PROVIDED ENTRIES START
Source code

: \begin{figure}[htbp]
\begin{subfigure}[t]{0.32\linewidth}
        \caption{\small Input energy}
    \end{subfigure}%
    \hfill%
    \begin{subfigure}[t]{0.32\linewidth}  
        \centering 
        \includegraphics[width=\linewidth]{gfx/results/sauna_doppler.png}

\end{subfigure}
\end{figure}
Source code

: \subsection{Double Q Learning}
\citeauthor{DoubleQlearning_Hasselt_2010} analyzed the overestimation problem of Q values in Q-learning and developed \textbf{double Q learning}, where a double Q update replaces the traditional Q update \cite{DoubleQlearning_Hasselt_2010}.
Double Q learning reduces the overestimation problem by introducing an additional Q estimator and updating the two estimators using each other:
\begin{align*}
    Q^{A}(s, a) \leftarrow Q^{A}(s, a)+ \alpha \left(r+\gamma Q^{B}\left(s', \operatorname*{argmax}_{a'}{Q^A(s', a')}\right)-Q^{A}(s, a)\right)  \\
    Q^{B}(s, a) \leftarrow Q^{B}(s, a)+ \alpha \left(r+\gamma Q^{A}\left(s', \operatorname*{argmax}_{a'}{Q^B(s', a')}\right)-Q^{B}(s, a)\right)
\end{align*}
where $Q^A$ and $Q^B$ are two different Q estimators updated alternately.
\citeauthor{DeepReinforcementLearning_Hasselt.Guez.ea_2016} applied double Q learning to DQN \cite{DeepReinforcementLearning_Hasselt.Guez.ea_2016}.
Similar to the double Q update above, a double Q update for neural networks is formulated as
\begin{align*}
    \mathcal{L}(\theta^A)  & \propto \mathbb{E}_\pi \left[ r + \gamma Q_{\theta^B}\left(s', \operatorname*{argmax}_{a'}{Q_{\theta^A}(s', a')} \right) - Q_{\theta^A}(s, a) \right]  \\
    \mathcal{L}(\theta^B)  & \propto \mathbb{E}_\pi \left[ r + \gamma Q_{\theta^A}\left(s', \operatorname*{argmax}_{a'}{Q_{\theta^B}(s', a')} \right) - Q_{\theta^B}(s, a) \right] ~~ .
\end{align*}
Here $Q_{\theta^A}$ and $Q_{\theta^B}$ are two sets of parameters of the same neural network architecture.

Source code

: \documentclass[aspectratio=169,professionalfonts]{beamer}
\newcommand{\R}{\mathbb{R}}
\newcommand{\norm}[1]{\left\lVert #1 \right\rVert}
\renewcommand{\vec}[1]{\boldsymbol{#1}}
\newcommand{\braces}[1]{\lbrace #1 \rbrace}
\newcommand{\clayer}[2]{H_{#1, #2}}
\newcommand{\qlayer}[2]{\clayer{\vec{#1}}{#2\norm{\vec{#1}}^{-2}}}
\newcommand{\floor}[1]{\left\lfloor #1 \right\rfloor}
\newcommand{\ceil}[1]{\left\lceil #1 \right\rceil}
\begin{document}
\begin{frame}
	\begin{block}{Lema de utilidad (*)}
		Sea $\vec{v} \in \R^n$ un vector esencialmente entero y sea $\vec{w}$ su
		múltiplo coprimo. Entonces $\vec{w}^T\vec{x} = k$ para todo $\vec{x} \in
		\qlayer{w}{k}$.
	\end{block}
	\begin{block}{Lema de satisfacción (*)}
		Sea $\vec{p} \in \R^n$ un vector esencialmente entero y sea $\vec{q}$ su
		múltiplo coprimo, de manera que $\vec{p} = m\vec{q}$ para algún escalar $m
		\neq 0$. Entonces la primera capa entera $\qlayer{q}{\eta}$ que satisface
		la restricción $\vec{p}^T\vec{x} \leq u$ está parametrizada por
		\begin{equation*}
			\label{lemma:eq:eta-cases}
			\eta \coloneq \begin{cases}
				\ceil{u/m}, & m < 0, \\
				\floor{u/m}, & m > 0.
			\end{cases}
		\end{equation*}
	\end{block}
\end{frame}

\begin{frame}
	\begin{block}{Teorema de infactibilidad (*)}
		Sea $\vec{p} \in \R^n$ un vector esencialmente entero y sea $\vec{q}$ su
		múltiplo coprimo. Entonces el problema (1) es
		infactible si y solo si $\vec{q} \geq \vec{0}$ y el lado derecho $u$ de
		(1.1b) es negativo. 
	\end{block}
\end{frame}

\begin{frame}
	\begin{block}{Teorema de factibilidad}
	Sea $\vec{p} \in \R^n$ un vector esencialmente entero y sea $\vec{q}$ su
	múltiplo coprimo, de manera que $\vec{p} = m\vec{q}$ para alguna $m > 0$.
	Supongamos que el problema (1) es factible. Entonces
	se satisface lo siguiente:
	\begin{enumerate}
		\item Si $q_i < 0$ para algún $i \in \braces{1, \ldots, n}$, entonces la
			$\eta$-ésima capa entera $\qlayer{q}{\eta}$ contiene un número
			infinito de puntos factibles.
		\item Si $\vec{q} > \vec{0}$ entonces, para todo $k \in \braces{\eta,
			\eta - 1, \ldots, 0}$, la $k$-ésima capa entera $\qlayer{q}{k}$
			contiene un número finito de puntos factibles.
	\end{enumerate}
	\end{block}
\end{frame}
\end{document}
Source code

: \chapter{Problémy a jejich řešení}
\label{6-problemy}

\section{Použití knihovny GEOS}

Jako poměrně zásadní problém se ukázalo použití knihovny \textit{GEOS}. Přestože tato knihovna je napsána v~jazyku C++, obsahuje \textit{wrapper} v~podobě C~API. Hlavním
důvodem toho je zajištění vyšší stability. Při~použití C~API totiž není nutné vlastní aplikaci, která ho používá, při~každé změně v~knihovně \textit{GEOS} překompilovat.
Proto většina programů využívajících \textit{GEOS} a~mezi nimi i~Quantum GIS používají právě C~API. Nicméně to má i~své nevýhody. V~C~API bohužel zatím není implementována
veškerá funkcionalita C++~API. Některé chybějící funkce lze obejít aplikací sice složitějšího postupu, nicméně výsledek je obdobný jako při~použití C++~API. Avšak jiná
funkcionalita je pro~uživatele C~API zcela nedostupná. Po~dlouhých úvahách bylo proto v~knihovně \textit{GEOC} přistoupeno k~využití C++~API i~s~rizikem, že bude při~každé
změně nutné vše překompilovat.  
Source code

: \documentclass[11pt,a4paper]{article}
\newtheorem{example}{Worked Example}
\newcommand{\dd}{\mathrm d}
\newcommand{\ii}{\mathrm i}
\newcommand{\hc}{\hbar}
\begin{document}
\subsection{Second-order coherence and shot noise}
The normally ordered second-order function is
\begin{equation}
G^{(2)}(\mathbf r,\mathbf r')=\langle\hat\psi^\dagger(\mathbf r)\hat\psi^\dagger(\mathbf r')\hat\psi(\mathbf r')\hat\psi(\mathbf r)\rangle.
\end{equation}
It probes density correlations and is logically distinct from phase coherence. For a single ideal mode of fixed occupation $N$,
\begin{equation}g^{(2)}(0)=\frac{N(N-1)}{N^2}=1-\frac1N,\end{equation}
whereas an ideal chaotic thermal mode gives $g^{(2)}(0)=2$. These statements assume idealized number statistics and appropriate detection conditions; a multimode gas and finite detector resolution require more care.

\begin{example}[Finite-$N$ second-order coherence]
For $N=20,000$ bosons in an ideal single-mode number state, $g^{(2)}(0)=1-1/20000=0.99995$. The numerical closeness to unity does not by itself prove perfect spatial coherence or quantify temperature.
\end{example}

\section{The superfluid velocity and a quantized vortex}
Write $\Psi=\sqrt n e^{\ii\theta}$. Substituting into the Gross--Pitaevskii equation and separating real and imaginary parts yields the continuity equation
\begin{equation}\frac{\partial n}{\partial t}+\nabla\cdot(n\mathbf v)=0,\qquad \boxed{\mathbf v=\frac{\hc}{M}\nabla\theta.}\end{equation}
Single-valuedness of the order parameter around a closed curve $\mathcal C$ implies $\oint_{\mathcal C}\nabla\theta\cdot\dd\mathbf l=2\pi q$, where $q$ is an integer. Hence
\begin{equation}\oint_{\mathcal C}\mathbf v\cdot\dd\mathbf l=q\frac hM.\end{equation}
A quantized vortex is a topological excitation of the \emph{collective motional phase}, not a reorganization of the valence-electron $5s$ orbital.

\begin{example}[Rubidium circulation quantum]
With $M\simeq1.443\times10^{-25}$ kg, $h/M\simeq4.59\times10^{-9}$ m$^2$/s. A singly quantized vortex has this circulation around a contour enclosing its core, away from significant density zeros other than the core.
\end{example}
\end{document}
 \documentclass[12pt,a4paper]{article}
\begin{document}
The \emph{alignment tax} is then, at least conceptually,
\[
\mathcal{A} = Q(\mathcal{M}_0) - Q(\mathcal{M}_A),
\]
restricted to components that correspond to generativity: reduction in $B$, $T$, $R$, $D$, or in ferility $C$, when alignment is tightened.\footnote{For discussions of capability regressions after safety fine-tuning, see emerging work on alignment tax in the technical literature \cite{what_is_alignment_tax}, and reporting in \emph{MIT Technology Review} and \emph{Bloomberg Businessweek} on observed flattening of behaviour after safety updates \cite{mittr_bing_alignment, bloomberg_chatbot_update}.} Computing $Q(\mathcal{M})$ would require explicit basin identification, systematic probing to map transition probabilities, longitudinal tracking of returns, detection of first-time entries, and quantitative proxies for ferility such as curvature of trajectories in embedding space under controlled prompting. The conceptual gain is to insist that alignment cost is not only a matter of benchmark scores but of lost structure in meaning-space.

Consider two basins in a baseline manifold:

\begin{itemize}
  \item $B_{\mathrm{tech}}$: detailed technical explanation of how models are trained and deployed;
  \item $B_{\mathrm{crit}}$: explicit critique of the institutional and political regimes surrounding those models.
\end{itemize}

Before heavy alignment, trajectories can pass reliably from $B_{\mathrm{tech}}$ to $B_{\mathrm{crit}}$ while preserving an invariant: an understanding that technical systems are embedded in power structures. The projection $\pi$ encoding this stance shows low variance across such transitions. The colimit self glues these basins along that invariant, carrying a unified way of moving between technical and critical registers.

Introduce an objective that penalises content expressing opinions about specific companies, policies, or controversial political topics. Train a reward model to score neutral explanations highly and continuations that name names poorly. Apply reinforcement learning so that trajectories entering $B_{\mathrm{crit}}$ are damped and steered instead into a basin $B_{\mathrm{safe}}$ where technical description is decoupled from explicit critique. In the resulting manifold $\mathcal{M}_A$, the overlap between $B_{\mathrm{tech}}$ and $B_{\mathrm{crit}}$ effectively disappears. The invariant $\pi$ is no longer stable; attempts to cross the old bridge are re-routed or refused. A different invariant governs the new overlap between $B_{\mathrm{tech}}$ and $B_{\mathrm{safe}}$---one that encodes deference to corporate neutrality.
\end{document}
PROVIDED ENTRIES END
## PROMPT
Your answer must consist of every line from the listing that holds the string "gamma".

## OUTPUT BELOW
    Q^{A}(s, a) \leftarrow Q^{A}(s, a)+ \alpha \left(r+\gamma Q^{B}\left(s', \operatorname*{argmax}_{a'}{Q^A(s', a')}\right)-Q^{A}(s, a)\right)  \\
    Q^{B}(s, a) \leftarrow Q^{B}(s, a)+ \alpha \left(r+\gamma Q^{A}\left(s', \operatorname*{argmax}_{a'}{Q^B(s', a')}\right)-Q^{B}(s, a)\right)
    \mathcal{L}(\theta^A)  & \propto \mathbb{E}_\pi \left[ r + \gamma Q_{\theta^B}\left(s', \operatorname*{argmax}_{a'}{Q_{\theta^A}(s', a')} \right) - Q_{\theta^A}(s, a) \right]  \\
    \mathcal{L}(\theta^B)  & \propto \mathbb{E}_\pi \left[ r + \gamma Q_{\theta^A}\left(s', \operatorname*{argmax}_{a'}{Q_{\theta^B}(s', a')} \right) - Q_{\theta^B}(s, a) \right] ~~ .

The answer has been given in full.